金云臻先生是爱新觉罗宗室,具体是哪一支脉,他曾对我说过,但是我已记不清了。况且有很多宗室,都不太喜欢提这些旧事,像启功先生就从来不以此炫耀,更不喜欢用“爱新觉罗”的姓氏,金先生也属于这一类的旗人和宗室子弟。金先生早年读书毕业后,考入铁路系统工作,收入尚可维持家用,度日不成问题。后来调到上海,也在上海退休。

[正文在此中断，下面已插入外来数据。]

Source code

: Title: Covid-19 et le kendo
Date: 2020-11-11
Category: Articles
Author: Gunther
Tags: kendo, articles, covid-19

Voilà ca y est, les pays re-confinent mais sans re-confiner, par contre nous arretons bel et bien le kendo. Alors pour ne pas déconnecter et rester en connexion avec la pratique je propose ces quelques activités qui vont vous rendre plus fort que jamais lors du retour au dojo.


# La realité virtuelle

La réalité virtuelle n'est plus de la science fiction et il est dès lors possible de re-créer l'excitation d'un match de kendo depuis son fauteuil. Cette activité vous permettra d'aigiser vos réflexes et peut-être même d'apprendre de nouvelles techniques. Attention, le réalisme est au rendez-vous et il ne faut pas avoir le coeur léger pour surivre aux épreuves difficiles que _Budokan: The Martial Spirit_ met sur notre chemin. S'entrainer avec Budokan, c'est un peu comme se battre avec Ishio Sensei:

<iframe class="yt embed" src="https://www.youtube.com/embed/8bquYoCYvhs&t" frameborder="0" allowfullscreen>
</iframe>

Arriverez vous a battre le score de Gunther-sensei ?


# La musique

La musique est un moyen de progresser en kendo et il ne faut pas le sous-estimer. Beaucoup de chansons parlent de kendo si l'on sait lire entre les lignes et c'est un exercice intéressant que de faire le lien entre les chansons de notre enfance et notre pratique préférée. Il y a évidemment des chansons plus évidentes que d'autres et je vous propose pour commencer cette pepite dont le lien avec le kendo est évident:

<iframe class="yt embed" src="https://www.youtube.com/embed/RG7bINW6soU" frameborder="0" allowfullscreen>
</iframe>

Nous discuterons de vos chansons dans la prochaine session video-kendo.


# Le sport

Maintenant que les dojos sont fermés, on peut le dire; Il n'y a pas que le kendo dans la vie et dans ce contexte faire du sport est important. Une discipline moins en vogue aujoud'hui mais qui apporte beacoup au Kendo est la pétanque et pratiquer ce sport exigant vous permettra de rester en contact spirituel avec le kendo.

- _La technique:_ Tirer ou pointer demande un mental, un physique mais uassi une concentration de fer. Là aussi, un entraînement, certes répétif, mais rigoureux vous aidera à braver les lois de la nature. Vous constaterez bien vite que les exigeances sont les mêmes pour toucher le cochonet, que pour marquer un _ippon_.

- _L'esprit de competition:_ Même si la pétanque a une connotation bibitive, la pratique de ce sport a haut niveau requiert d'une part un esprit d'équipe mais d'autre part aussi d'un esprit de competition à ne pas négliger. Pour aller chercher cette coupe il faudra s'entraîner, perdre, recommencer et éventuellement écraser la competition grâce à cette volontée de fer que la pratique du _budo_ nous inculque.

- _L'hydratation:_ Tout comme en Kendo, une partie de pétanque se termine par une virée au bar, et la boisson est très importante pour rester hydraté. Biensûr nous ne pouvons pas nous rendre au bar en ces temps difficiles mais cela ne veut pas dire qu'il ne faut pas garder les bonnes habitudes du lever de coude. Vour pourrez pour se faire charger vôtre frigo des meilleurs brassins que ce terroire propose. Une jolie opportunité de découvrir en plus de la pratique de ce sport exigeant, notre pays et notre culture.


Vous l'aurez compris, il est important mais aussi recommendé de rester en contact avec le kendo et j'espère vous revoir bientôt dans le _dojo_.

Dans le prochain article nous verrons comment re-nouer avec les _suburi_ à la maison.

早在我去上海之前,就与金云臻先生有过很长时间的书信交往,非常投契。他知道我要去上海,十分高兴。那时他家没有电话,因此我一在美丽园住下,就给他发了一张明信片,告知我的住处,希望很快见到他。彼时虽然没有今天这样便捷的通讯设施,但是邮政还是极其便利的,本市内的信函,今日寄递,次日即达。

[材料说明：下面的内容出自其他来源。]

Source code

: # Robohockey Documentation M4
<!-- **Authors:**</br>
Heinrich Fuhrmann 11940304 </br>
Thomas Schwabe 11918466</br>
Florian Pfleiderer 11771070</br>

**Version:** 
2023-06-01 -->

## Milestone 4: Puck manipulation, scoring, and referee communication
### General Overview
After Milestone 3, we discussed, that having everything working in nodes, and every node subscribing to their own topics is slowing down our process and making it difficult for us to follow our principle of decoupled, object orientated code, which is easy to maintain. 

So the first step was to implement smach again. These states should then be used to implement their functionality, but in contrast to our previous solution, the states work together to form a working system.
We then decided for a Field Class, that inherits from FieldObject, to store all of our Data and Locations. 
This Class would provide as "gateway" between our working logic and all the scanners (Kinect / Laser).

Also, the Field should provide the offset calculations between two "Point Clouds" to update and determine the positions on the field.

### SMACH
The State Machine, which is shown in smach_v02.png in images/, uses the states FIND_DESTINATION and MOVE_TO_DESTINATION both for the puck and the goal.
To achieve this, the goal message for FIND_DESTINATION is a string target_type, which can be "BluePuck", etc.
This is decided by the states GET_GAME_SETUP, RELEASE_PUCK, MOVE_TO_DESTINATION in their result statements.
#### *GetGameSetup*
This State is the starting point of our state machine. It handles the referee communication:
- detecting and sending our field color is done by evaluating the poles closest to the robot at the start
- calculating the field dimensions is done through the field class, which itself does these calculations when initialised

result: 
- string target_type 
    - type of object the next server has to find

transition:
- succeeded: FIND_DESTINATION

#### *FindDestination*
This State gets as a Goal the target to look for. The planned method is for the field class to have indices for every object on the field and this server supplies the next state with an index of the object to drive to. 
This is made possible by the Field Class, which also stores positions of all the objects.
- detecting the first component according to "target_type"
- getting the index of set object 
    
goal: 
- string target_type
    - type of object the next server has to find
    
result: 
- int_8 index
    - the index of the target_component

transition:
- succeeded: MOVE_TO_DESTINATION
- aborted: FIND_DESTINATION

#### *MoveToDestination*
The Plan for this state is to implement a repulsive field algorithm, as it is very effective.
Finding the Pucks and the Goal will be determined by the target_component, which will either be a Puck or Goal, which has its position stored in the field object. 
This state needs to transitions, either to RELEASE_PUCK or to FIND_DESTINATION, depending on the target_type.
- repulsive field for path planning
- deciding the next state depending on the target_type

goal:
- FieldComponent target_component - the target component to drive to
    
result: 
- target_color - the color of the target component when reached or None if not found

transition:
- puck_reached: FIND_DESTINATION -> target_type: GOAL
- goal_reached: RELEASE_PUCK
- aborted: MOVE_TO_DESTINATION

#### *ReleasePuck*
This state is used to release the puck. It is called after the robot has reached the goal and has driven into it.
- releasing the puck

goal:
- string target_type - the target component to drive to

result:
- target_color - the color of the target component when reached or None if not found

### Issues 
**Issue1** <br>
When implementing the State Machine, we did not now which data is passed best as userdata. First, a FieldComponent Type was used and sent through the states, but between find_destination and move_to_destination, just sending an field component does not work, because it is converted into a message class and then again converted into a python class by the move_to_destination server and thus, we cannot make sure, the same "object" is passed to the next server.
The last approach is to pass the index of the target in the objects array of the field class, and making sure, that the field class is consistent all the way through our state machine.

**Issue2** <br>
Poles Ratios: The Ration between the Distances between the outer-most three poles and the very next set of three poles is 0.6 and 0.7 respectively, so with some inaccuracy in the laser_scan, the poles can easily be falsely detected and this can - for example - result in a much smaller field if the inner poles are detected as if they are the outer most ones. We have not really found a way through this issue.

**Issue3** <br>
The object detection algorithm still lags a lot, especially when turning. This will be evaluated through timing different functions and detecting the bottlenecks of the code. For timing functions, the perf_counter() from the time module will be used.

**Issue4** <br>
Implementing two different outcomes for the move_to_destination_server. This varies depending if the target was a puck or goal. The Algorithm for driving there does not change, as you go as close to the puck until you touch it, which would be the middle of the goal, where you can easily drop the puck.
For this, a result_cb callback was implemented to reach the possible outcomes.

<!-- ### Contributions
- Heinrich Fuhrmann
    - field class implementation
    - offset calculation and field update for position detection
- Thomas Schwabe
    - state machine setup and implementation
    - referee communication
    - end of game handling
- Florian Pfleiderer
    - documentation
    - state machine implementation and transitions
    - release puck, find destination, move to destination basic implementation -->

次日下午,金先生就来美丽园找我,这也是我和金先生初次见面。他住在北京西路,距离美丽园也不算太远。当时的金先生已经接近八十岁,动作有些迟缓,但身体尚健。他虽然世居辇毂之下,又是旗人,但是丝毫没有北京旗人的习气和做派。他的个子较高,显得有些瘦弱,穿着朴素,言谈儒雅,也许是在上海住得久了,金先生没有京片子的口音,倒是很标准的普通话。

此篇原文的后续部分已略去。